LISTED ENTRIES section start

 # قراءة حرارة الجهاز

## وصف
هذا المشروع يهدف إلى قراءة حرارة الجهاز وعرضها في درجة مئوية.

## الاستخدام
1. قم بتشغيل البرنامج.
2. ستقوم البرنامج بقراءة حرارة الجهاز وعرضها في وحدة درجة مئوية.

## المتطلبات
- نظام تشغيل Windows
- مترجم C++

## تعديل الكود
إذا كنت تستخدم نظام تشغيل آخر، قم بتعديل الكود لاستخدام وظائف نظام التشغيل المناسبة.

LISTED ENTRIES section end

WHAT IS NEEDED
Print every line you see above, exactly as written.

EXERCISE OUTPUT
 # قراءة حرارة الجهاز

## وصف
هذا المشروع يهدف إلى قراءة حرارة الجهاز وعرضها في درجة مئوية.

## الاستخدام
1. قم بتشغيل البرنامج.
2. ستقوم البرنامج بقراءة حرارة الجهاز وعرضها في وحدة درجة مئوية.

## المتطلبات
- نظام تشغيل Windows
- مترجم C++

## تعديل الكود
إذا كنت تستخدم نظام تشغيل آخر، قم بتعديل الكود لاستخدام وظائف نظام التشغيل المناسبة.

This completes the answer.